Terena esteve na mesa “O Direito à Terra: Propriedade Coletiva e Demarcação” e debateu fundamentos jurídicos e efeitos práticos da demarcação ao lado de Maurício Guetta, da Avaaz, Kari Guajajara, do Centro de Recursos Jurídicos para os Povos Indígenas e do advogado indígena Ivo Makuxi. 

2º Simpósio Internacional do STJ - Direitos dos Povos Indígenas

Línguas indígenas e acesso à Justiça 

O segundo eixo do MPI tratou da proteção e promoção das línguas indígenas como condição de acesso a direitos. Eliel Benites, diretor do Departamento de Línguas e Memórias (MPI) e indígena Guarani Kaiowá, abriu o painel ao situar as línguas como elementos intrínsecos à espiritualidade, à cosmologia e ao território. 

O professor lembrou a violência histórica do apagamento linguístico, da colonização a políticas assimilacionistas, e defendeu justiça linguística e reparação histórica via políticas de reconhecimento, revitalização e fortalecimento. “Temos que considerar a língua dos povos indígenas, essa diversidade de riqueza, como parte da língua do Estado nacional.
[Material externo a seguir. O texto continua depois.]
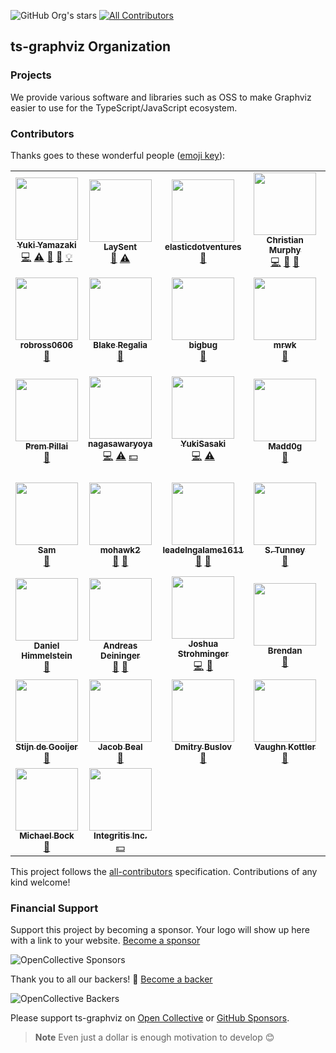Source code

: ![GitHub Org's stars](https://img.shields.io/github/stars/ts-graphviz) <!-- ALL-CONTRIBUTORS-BADGE:START - Do not remove or modify this section -->
[![All Contributors](https://img.shields.io/badge/all_contributors-44-orange.svg?style=flat)](#contributors)
<!-- ALL-CONTRIBUTORS-BADGE:END -->

## ts-graphviz Organization


### Projects

We provide various software and libraries such as OSS to make Graphviz easier to use for the TypeScript/JavaScript ecosystem.

### Contributors

Thanks goes to these wonderful people ([emoji key](https://allcontributors.org/docs/en/emoji-key)):

<!-- ALL-CONTRIBUTORS-LIST:START - Do not remove or modify this section -->
<!-- prettier-ignore-start -->
<!-- markdownlint-disable -->
<table>
  <tr>
    <td align="center"><a href="http://blog.kamiazya.tech/"><img src="https://avatars0.githubusercontent.com/u/35218186?v=4?s=100" width="100px;" alt=""/><br /><sub><b>Yuki Yamazaki</b></sub></a><br /><a href="https://github.com/ts-graphviz/ts-graphviz/commits?author=kamiazya" title="Code">💻</a> <a href="https://github.com/ts-graphviz/ts-graphviz/commits?author=kamiazya" title="Tests">⚠️</a> <a href="https://github.com/ts-graphviz/ts-graphviz/commits?author=kamiazya" title="Documentation">📖</a> <a href="#ideas-kamiazya" title="Ideas, Planning, & Feedback">🤔</a> <a href="#example-kamiazya" title="Examples">💡</a></td>
    <td align="center"><a href="https://laysent.com"><img src="https://avatars2.githubusercontent.com/u/1191606?v=4?s=100" width="100px;" alt=""/><br /><sub><b>LaySent</b></sub></a><br /><a href="https://github.com/ts-graphviz/ts-graphviz/issues?q=author%3Alaysent" title="Bug reports">🐛</a> <a href="https://github.com/ts-graphviz/ts-graphviz/commits?author=laysent" title="Tests">⚠️</a></td>
    <td align="center"><a href="https://github.com/elasticdotventures"><img src="https://avatars0.githubusercontent.com/u/35611074?v=4?s=100" width="100px;" alt=""/><br /><sub><b>elasticdotventures</b></sub></a><br /><a href="https://github.com/ts-graphviz/ts-graphviz/commits?author=elasticdotventures" title="Documentation">📖</a></td>
    <td align="center"><a href="https://github.com/ChristianMurphy"><img src="https://avatars.githubusercontent.com/u/3107513?v=4?s=100" width="100px;" alt=""/><br /><sub><b>Christian Murphy</b></sub></a><br /><a href="https://github.com/ts-graphviz/ts-graphviz/commits?author=ChristianMurphy" title="Code">💻</a> <a href="#ideas-ChristianMurphy" title="Ideas, Planning, & Feedback">🤔</a> <a href="https://github.com/ts-graphviz/ts-graphviz/commits?author=ChristianMurphy" title="Documentation">📖</a></td>
    <td align="center"><a href="https://github.com/ArtemAdamenko"><img src="https://avatars.githubusercontent.com/u/2178516?v=4?s=100" width="100px;" alt=""/><br /><sub><b>Artem</b></sub></a><br /><a href="https://github.com/ts-graphviz/ts-graphviz/issues?q=author%3AArtemAdamenko" title="Bug reports">🐛</a></td>
    <td align="center"><a href="https://github.com/fredericohpandolfo"><img src="https://avatars.githubusercontent.com/u/24229136?v=4?s=100" width="100px;" alt=""/><br /><sub><b>fredericohpandolfo</b></sub></a><br /><a href="https://github.com/ts-graphviz/ts-graphviz/issues?q=author%3Afredericohpandolfo" title="Bug reports">🐛</a></td>
    <td align="center"><a href="https://github.com/diegoquinteiro"><img src="https://avatars.githubusercontent.com/u/1878108?v=4?s=100" width="100px;" alt=""/><br /><sub><b>diegoquinteiro</b></sub></a><br /><a href="https://github.com/ts-graphviz/ts-graphviz/issues?q=author%3Adiegoquinteiro" title="Bug reports">🐛</a></td>
  </tr>
  <tr>
    <td align="center"><a href="https://github.com/robross0606"><img src="https://avatars.githubusercontent.com/u/2965467?v=4?s=100" width="100px;" alt=""/><br /><sub><b>robross0606</b></sub></a><br /><a href="#ideas-robross0606" title="Ideas, Planning, & Feedback">🤔</a></td>
    <td align="center"><a href="https://blake-regalia.net"><img src="https://avatars.githubusercontent.com/u/1456400?v=4?s=100" width="100px;" alt=""/><br /><sub><b>Blake Regalia</b></sub></a><br /><a href="https://github.com/ts-graphviz/ts-graphviz/issues?q=author%3Ablake-regalia" title="Bug reports">🐛</a></td>
    <td align="center"><a href="https://github.com/bigbug"><img src="https://avatars.githubusercontent.com/u/27259?v=4?s=100" width="100px;" alt=""/><br /><sub><b>bigbug</b></sub></a><br /><a href="#question-bigbug" title="Answering Questions">💬</a></td>
    <td align="center"><a href="https://github.com/murawakimitsuhiro"><img src="https://avatars.githubusercontent.com/u/13833242?v=4?s=100" width="100px;" alt=""/><br /><sub><b>mrwk</b></sub></a><br /><a href="#question-murawakimitsuhiro" title="Answering Questions">💬</a></td>
    <td align="center"><a href="https://github.com/svdvonde"><img src="https://avatars.githubusercontent.com/u/2751783?v=4?s=100" width="100px;" alt=""/><br /><sub><b>svdvonde</b></sub></a><br /><a href="#question-svdvonde" title="Answering Questions">💬</a></td>
    <td align="center"><a href="https://github.com/seethroughdev"><img src="https://avatars.githubusercontent.com/u/203779?v=4?s=100" width="100px;" alt=""/><br /><sub><b>Adam</b></sub></a><br /><a href="#question-seethroughdev" title="Answering Questions">💬</a></td>
    <td align="center"><a href="https://github.com/trevor-scheer"><img src="https://avatars.githubusercontent.com/u/29644393?v=4?s=100" width="100px;" alt=""/><br /><sub><b>Trevor Scheer</b></sub></a><br /><a href="#a11y-trevor-scheer" title="Accessibility">️️️️♿️</a></td>
  </tr>
  <tr>
    <td align="center"><a href="https://pre.ms"><img src="https://avatars.githubusercontent.com/u/238277?v=4?s=100" width="100px;" alt=""/><br /><sub><b>Prem Pillai</b></sub></a><br /><a href="https://github.com/ts-graphviz/ts-graphviz/issues?q=author%3Acloud-on-prem" title="Bug reports">🐛</a></td>
    <td align="center"><a href="https://github.com/nagasawaryoya"><img src="https://avatars.githubusercontent.com/u/53528726?v=4?s=100" width="100px;" alt=""/><br /><sub><b>nagasawaryoya</b></sub></a><br /><a href="https://github.com/ts-graphviz/ts-graphviz/commits?author=nagasawaryoya" title="Code">💻</a> <a href="https://github.com/ts-graphviz/ts-graphviz/commits?author=nagasawaryoya" title="Tests">⚠️</a> <a href="#financial-nagasawaryoya" title="Financial">💵</a></td>
    <td align="center"><a href="https://github.com/tokidrill"><img src="https://avatars.githubusercontent.com/u/42460318?v=4?s=100" width="100px;" alt=""/><br /><sub><b>YukiSasaki</b></sub></a><br /><a href="https://github.com/ts-graphviz/ts-graphviz/commits?author=tokidrill" title="Code">💻</a> <a href="https://github.com/ts-graphviz/ts-graphviz/commits?author=tokidrill" title="Tests">⚠️</a></td>
    <td align="center"><a href="https://github.com/Madd0g"><img src="https://avatars.githubusercontent.com/u/1171003?v=4?s=100" width="100px;" alt=""/><br /><sub><b>Madd0g</b></sub></a><br /><a href="https://github.com/ts-graphviz/ts-graphviz/issues?q=author%3AMadd0g" title="Bug reports">🐛</a></td>
    <td align="center"><a href="https://github.com/j4k0xb"><img src="https://avatars.githubusercontent.com/u/55899582?v=4?s=100" width="100px;" alt=""/><br /><sub><b>j4k0xb</b></sub></a><br /><a href="https://github.com/ts-graphviz/ts-graphviz/issues?q=author%3Aj4k0xb" title="Bug reports">🐛</a></td>
    <td align="center"><a href="https://github.com/haved"><img src="https://avatars.githubusercontent.com/u/3748845?v=4?s=100" width="100px;" alt=""/><br /><sub><b>HKrogstie</b></sub></a><br /><a href="https://github.com/ts-graphviz/ts-graphviz/issues?q=author%3Ahaved" title="Bug reports">🐛</a></td>
    <td align="center"><a href="https://github.com/mhtb32"><img src="https://avatars3.githubusercontent.com/u/24754239?v=4?s=100" width="100px;" alt=""/><br /><sub><b>Mohammad Hussein Tavakoli Bina </b></sub></a><br /><a href="#ideas-mhtb32" title="Ideas, Planning, & Feedback">🤔</a></td>
  </tr>
  <tr>
    <td align="center"><a href="https://smcleod.net"><img src="https://avatars.githubusercontent.com/u/862951?v=4?s=100" width="100px;" alt=""/><br /><sub><b>Sam</b></sub></a><br /><a href="#maintenance-sammcj" title="Maintenance">🚧</a></td>
    <td align="center"><a href="https://github.com/mohawk2"><img src="https://avatars.githubusercontent.com/u/7308181?v=4?s=100" width="100px;" alt=""/><br /><sub><b>mohawk2</b></sub></a><br /><a href="https://github.com/ts-graphviz/ts-graphviz/issues?q=author%3Amohawk2" title="Bug reports">🐛</a> <a href="#ideas-mohawk2" title="Ideas, Planning, & Feedback">🤔</a></td>
    <td align="center"><a href="https://github.com/leadelngalame1611"><img src="https://avatars.githubusercontent.com/u/39901966?v=4?s=100" width="100px;" alt=""/><br /><sub><b>leadelngalame1611</b></sub></a><br /><a href="https://github.com/ts-graphviz/ts-graphviz/issues?q=author%3Aleadelngalame1611" title="Bug reports">🐛</a> <a href="#ideas-leadelngalame1611" title="Ideas, Planning, & Feedback">🤔</a></td>
    <td align="center"><a href="https://github.com/stunney"><img src="https://avatars.githubusercontent.com/u/609012?v=4?s=100" width="100px;" alt=""/><br /><sub><b>S. Tunney</b></sub></a><br /><a href="#ideas-stunney" title="Ideas, Planning, & Feedback">🤔</a></td>
    <td align="center"><a href="https://paul.kishimoto.name"><img src="https://avatars.githubusercontent.com/u/1634164?v=4?s=100" width="100px;" alt=""/><br /><sub><b>Paul Natsuo Kishimoto</b></sub></a><br /><a href="https://github.com/ts-graphviz/ts-graphviz/issues?q=author%3Akhaeru" title="Bug reports">🐛</a> <a href="#research-khaeru" title="Research">🔬</a></td>
    <td align="center"><a href="https://github.com/jbms"><img src="https://avatars.githubusercontent.com/u/4211946?v=4?s=100" width="100px;" alt=""/><br /><sub><b>Jeremy Maitin-Shepard</b></sub></a><br /><a href="https://github.com/ts-graphviz/ts-graphviz/issues?q=author%3Ajbms" title="Bug reports">🐛</a> <a href="#ideas-jbms" title="Ideas, Planning, & Feedback">🤔</a></td>
    <td align="center"><a href="https://github.com/mvrueden"><img src="https://avatars.githubusercontent.com/u/4202259?v=4?s=100" width="100px;" alt=""/><br /><sub><b>mvrueden</b></sub></a><br /><a href="https://github.com/ts-graphviz/ts-graphviz/issues?q=author%3Amvrueden" title="Bug reports">🐛</a> <a href="https://github.com/ts-graphviz/ts-graphviz/commits?author=mvrueden" title="Code">💻</a></td>
  </tr>
  <tr>
    <td align="center"><a href="https://dhimmel.com"><img src="https://avatars.githubusercontent.com/u/1117703?v=4?s=100" width="100px;" alt=""/><br /><sub><b>Daniel Himmelstein</b></sub></a><br /><a href="#question-dhimmel" title="Answering Questions">💬</a></td>
    <td align="center"><a href="https://github.com/deining"><img src="https://avatars.githubusercontent.com/u/18169566?v=4?s=100" width="100px;" alt=""/><br /><sub><b>Andreas Deininger</b></sub></a><br /><a href="https://github.com/ts-graphviz/ts-graphviz/commits?author=deining" title="Documentation">📖</a> <a href="#maintenance-deining" title="Maintenance">🚧</a></td>
    <td align="center"><a href="http://devmonstr.com"><img src="https://avatars.githubusercontent.com/u/17883887?v=4?s=100" width="100px;" alt=""/><br /><sub><b>Joshua Strohminger</b></sub></a><br /><a href="https://github.com/ts-graphviz/ts-graphviz/commits?author=joshstrohminger" title="Code">💻</a> <a href="#maintenance-joshstrohminger" title="Maintenance">🚧</a></td>
    <td align="center"><a href="https://github.com/2bndy5"><img src="https://avatars.githubusercontent.com/u/14963867?v=4?s=100" width="100px;" alt=""/><br /><sub><b>Brendan</b></sub></a><br /><a href="#maintenance-2bndy5" title="Maintenance">🚧</a></td>
    <td align="center"><a href="https://github.com/glatterf42"><img src="https://avatars.githubusercontent.com/u/83776373?v=4?s=100" width="100px;" alt=""/><br /><sub><b>Fridolin Glatter</b></sub></a><br /><a href="#maintenance-glatterf42" title="Maintenance">🚧</a></td>
    <td align="center"><a href="https://github.com/Maetveis"><img src="https://avatars.githubusercontent.com/u/8176760?v=4?s=100" width="100px;" alt=""/><br /><sub><b>Mészáros Gergely</b></sub></a><br /><a href="https://github.com/ts-graphviz/ts-graphviz/issues?q=author%3AMaetveis" title="Bug reports">🐛</a> <a href="https://github.com/ts-graphviz/ts-graphviz/commits?author=Maetveis" title="Tests">⚠️</a></td>
    <td align="center"><a href="https://github.com/XF-FW"><img src="https://avatars.githubusercontent.com/u/98830734?v=4?s=100" width="100px;" alt=""/><br /><sub><b>Xavier Francisco</b></sub></a><br /><a href="#ideas-XF-FW" title="Ideas, Planning, & Feedback">🤔</a></td>
  </tr>
  <tr>
    <td align="center"><a href="https://github.com/stinodego"><img src="https://avatars.githubusercontent.com/u/3502351?v=4?s=100" width="100px;" alt=""/><br /><sub><b>Stijn de Gooijer</b></sub></a><br /><a href="https://github.com/ts-graphviz/ts-graphviz/issues?q=author%3Astinodego" title="Bug reports">🐛</a></td>
    <td align="center"><a href="http://jakebeal.com"><img src="https://avatars.githubusercontent.com/u/10675899?v=4?s=100" width="100px;" alt=""/><br /><sub><b>Jacob Beal</b></sub></a><br /><a href="https://github.com/ts-graphviz/ts-graphviz/issues?q=author%3Ajakebeal" title="Bug reports">🐛</a></td>
    <td align="center"><a href="https://github.com/mrbuslov"><img src="https://avatars.githubusercontent.com/u/68155915?v=4?s=100" width="100px;" alt=""/><br /><sub><b>Dmitry Buslov</b></sub></a><br /><a href="https://github.com/ts-graphviz/ts-graphviz/issues?q=author%3Amrbuslov" title="Bug reports">🐛</a></td>
    <td align="center"><a href="https://vkottler.github.io/"><img src="https://avatars.githubusercontent.com/u/15205052?v=4?s=100" width="100px;" alt=""/><br /><sub><b>Vaughn Kottler</b></sub></a><br /><a href="https://github.com/ts-graphviz/ts-graphviz/issues?q=author%3Avkottler" title="Bug reports">🐛</a></td>
    <td align="center"><a href="https://github.com/gpaulfleetwood"><img src="https://avatars.githubusercontent.com/u/56100336?v=4?s=100" width="100px;" alt=""/><br /><sub><b>gpaulfleetwood</b></sub></a><br /><a href="https://github.com/ts-graphviz/ts-graphviz/issues?q=author%3Agpaulfleetwood" title="Bug reports">🐛</a></td>
    <td align="center"><a href="https://thewilkybarkid.dev"><img src="https://avatars.githubusercontent.com/u/1784740?v=4?s=100" width="100px;" alt=""/><br /><sub><b>Chris Wilkinson</b></sub></a><br /><a href="https://github.com/ts-graphviz/ts-graphviz/issues?q=author%3Athewilkybarkid" title="Bug reports">🐛</a></td>
    <td align="center"><a href="http://safareli.github.io/resume/"><img src="https://avatars.githubusercontent.com/u/1932383?v=4?s=100" width="100px;" alt=""/><br /><sub><b>Irakli Safareli</b></sub></a><br /><a href="#ideas-safareli" title="Ideas, Planning, & Feedback">🤔</a></td>
  </tr>
  <tr>
    <td align="center"><a href="https://github.com/thought2"><img src="https://avatars.githubusercontent.com/u/18749447?v=4?s=100" width="100px;" alt=""/><br /><sub><b>Michael Bock</b></sub></a><br /><a href="https://github.com/ts-graphviz/ts-graphviz/issues?q=author%3Athought2" title="Bug reports">🐛</a></td>
    <td align="center"><a href="https://integritis.io"><img src="https://avatars.githubusercontent.com/u/63944640?v=4?s=100" width="100px;" alt=""/><br /><sub><b>Integritis Inc.</b></sub></a><br /><a href="#financial-integritis" title="Financial">💵</a></td>
  </tr>
</table>

<!-- markdownlint-restore -->
<!-- prettier-ignore-end -->

<!-- ALL-CONTRIBUTORS-LIST:END -->

This project follows the [all-contributors](https://github.com/all-contributors/all-contributors) specification. Contributions of any kind welcome!


### Financial Support

Support this project by becoming a sponsor. Your logo will show up here with a link to your website. [Become a sponsor](https://opencollective.com/ts-graphviz)

![OpenCollective Sponsors](https://opencollective.com/ts-graphviz/sponsors.svg)

Thank you to all our backers! 🙏 [Become a backer](https://opencollective.com/ts-graphviz)

![OpenCollective Backers](https://opencollective.com/ts-graphviz/backer.svg)

Please support ts-graphviz on [Open Collective](https://opencollective.com/ts-graphviz) or [GitHub Sponsors](https://github.com/sponsors/ts-graphviz).

> **Note** Even just a dollar is enough motivation to develop 😊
Como direito. Como reparação histórica. Reparar é a recomposição dessa cosmologia dos povos, a recomposição das forças, das potências, do universo de cada povos que foram degradados, que foram decompostos ao longo do século na colonização”, disse. 

Benites relacionou a agenda linguística a resultados concretos em educação, saúde, mediação de conflitos e gestão territorial, com necessidade de orçamento, formação e institucionalidade permanentes. “Nós queremos que a sociedade brasileira entenda que a diversidade linguística não é um problema, ela é uma riqueza. Utilizar línguas indígenas no sistema judiciário, por exemplo, no campo do direito, é uma riqueza cultural que nós temos que utilizar para que nós possamos, de fato, começar a pensar uma justiça plena”, afirmou. 

Altaci Kokama, coordenadora de Promoção à Política Linguística do MPI, também trouxe sua perspectiva sobre o tema e defendeu a Década Internacional das Línguas Indígenas como oportunidade para afirmar o direito linguístico como direito humano, lembrando que cada língua é repositório vivo de saberes ancestrais e biodiversidade. “Primeiro que reconhecer o direito linguístico como direito humano é reconhecer que o território é vivo, o rio é vivo, as árvores são vivas e assim como toda a biodiversidade. Porque nas línguas indígenas estão todos os segredos, todos os saberes de falas, de remédios, de conexão ancestral, que revela uma resistência dos povos indígenas até os dias atuais”, explicou. 

Altaci listou conquistas e desafios na implementação de medidas de reconhecimento e revitalização, denunciou o glotocídio e defendeu acessibilidade e diálogo intercultural para que escolas, unidades de saúde e tribunais atendam adequadamente às comunidades. A mesa contou ainda com a participação da professora Bruna Franchetto (UFRJ).